For the data below, count the lines that have the string "Contributors" and state that number by itself.

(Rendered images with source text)
▬▬▬▬▬▬▬▬▬▬

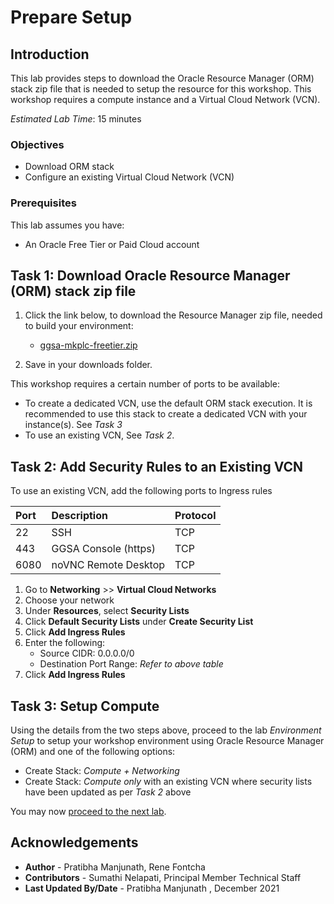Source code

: # Prepare Setup

## Introduction
This lab provides steps to download the Oracle Resource Manager (ORM) stack zip file that is needed to setup the resource for this workshop. This workshop requires a compute instance and a Virtual Cloud Network (VCN).

*Estimated Lab Time*: 15 minutes

### Objectives
-   Download ORM stack
-   Configure an existing Virtual Cloud Network (VCN)

### Prerequisites
This lab assumes you have:
- An Oracle Free Tier or Paid Cloud account

## Task 1: Download Oracle Resource Manager (ORM) stack zip file
1.  Click the link below, to download the Resource Manager zip file, needed to build your environment:

    - [ggsa-mkplc-freetier.zip](https://objectstorage.us-ashburn-1.oraclecloud.com/p/n0et2ROGw0W7FArTFQEUdzJ3UhXBWLbCMZ3buNxAtXRHgBiygUYxWxyTqH61pve9/n/natdsecurity/b/stack/o/ggsa-mkplc-freetier.zip)

2.  Save in your downloads folder.

This workshop requires a certain number of ports to be available:
- To create a dedicated VCN, use the default ORM stack execution. It is recommended to use this stack to create a dedicated VCN with your instance(s). See *Task 3*
- To use an existing VCN, See *Task 2*.

## Task 2: Add Security Rules to an Existing VCN   
 To use an existing VCN, add the following ports to Ingress rules

| Port           |Description                            |Protocol
| :------------- | :------------------------------------ | :-----------
| 22             | SSH                                   | TCP
| 443            | GGSA Console (https)                  | TCP
| 6080           | noVNC Remote Desktop                  | TCP

1.  Go to **Networking** >> **Virtual Cloud Networks**
2.  Choose your network
3.  Under **Resources**, select **Security Lists**
4.  Click **Default Security Lists** under **Create Security List**
5.  Click **Add Ingress Rules**
6.  Enter the following:  
    - Source CIDR: 0.0.0.0/0
    - Destination Port Range: *Refer to above table*
7.  Click **Add Ingress Rules**

## Task 3: Setup Compute   
Using the details from the two steps above, proceed to the lab *Environment Setup* to setup your workshop environment using Oracle Resource Manager (ORM) and one of the following options:
  -  Create Stack:  *Compute + Networking*
  -  Create Stack:  *Compute only* with an existing VCN where security lists have been updated as per *Task 2* above

You may now [proceed to the next lab](#next).

## Acknowledgements

* **Author** - Pratibha Manjunath, Rene Fontcha
* **Contributors** - Sumathi Nelapati, Principal Member Technical Staff
* **Last Updated By/Date** - Pratibha Manjunath , December 2021

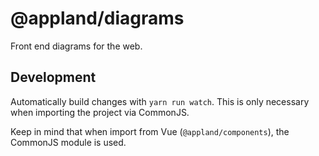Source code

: # @appland/diagrams

Front end diagrams for the web.

## Development

Automatically build changes with `yarn run watch`. This is only necessary when
importing the project via CommonJS.

Keep in mind that when import from Vue (`@appland/components`), the CommonJS
module is used.
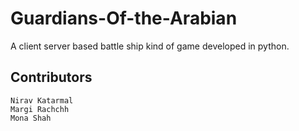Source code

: # Guardians-Of-the-Arabian
A client server based battle ship kind of game developed in python.

  
  ## Contributors
    Nirav Katarmal
    Margi Rachchh
    Mona Shah
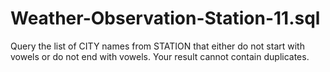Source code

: # Weather-Observation-Station-11.sql
Query the list of CITY names from STATION that either do not start with vowels or do not end with vowels. Your result cannot contain duplicates.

▬▬▬▬▬▬▬▬▬▬

* RESULT FOR THIS EXERCISE:
2